A São Martinho possui três usinas em São Paulo e uma em Goiás.
O sócio-diretor da Job Economia, Julio Borges, afirmou à Reuters que não é comum que grandes grupos do setor tenham usinas com produção 100% anidro. No caso da São Martinho, ele avalia que pode fazer sentido do ponto de vista operacional, mas não mercadológico.
“Por razões de mercado não faz muito sentido. Por razões de otimização operacional do grupo pode fazer sentido. O veículo flex e o etanol hidratado para uso industrial não vão acabar”, disse ele.
Açúcar
Com relação ao açúcar, Vicchiato disse que o setor sucroenergético tem conseguido prêmios 30% superiores com a venda do adoçante ao invés de etanol, uma vez que o preço do biocombustível caiu na esteira de queda das cotações do petróleo e das reduções tributárias.

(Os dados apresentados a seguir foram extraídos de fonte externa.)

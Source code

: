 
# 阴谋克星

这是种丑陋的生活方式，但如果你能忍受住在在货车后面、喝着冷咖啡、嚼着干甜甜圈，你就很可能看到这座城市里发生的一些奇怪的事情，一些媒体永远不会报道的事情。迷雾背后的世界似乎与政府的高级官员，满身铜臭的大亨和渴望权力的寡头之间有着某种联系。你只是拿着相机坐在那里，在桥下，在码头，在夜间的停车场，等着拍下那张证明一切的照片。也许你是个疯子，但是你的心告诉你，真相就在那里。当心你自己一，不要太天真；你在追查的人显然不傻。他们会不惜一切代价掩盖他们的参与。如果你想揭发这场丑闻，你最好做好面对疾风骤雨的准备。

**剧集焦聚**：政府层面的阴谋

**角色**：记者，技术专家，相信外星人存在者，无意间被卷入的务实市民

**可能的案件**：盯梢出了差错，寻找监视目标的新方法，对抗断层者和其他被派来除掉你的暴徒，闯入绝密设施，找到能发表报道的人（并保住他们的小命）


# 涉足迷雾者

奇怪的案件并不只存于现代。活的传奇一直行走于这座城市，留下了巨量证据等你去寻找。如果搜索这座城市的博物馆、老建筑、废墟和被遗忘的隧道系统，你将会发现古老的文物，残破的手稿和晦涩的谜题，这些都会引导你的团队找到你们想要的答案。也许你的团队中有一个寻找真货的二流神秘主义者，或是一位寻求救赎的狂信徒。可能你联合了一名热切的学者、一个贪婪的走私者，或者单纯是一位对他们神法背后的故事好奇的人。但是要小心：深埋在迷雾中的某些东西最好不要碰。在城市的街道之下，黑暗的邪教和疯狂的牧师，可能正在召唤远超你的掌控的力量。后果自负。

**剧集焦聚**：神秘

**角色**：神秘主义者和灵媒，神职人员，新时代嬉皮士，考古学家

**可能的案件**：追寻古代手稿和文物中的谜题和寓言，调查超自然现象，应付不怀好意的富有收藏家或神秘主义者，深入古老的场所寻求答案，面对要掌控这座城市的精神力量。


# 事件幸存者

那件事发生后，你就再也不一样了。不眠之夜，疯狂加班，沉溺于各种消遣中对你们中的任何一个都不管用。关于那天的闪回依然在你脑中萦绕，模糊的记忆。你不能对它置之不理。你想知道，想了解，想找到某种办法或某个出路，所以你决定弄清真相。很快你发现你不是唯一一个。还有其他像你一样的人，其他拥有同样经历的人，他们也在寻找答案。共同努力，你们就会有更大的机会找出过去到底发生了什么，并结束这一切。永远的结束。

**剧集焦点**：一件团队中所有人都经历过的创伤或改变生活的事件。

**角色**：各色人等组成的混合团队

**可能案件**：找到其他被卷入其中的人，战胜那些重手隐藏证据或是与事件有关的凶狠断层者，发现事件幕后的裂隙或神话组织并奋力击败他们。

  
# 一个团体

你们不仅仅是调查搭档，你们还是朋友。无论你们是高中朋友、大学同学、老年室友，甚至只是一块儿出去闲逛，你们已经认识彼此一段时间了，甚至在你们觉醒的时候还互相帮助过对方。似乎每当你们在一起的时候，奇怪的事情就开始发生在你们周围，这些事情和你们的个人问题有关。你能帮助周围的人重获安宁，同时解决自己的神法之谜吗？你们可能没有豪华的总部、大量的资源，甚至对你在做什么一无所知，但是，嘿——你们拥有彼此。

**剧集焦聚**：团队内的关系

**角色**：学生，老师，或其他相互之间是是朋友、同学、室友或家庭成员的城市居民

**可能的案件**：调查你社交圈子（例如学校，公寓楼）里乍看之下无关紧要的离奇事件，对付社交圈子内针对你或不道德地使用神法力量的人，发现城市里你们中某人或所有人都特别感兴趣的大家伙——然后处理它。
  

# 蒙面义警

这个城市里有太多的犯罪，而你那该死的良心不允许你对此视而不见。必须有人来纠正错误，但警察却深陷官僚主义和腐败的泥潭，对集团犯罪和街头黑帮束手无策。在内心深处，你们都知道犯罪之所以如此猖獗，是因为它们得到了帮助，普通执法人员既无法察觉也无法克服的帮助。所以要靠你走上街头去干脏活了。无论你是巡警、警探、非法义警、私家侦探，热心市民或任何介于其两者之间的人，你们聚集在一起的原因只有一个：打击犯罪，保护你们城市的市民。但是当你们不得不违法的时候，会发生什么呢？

Também durante o evento, ele afirmou que a tendência é de preços globais favoráveis ao açúcar, puxados pela política do governo indiano, que pretende elevar a mistura de etanol na gasolina até 2025. “Quando olhamos o prêmio, o setor consegue 30% a mais na venda de açúcar”, disse o executivo.
“Essa agenda da Índia, em misturar o etanol à gasolina, deve fazer com que os preços do açúcar fiquem em patamar bastante remunerador para o setor. O açúcar está em um vento a favor e está bem remunerador para o mercado brasileiro”, acrescentou.
Segundo o executivo de uma das maiores companhias do setor no país, o mercado físico do adoçante no Brasil está “bastante apertado”, em decorrência do recuo na produtividade dos canaviais causado por uma seca que atingiu as lavouras nos últimos dois anos –o que também influencia os preços.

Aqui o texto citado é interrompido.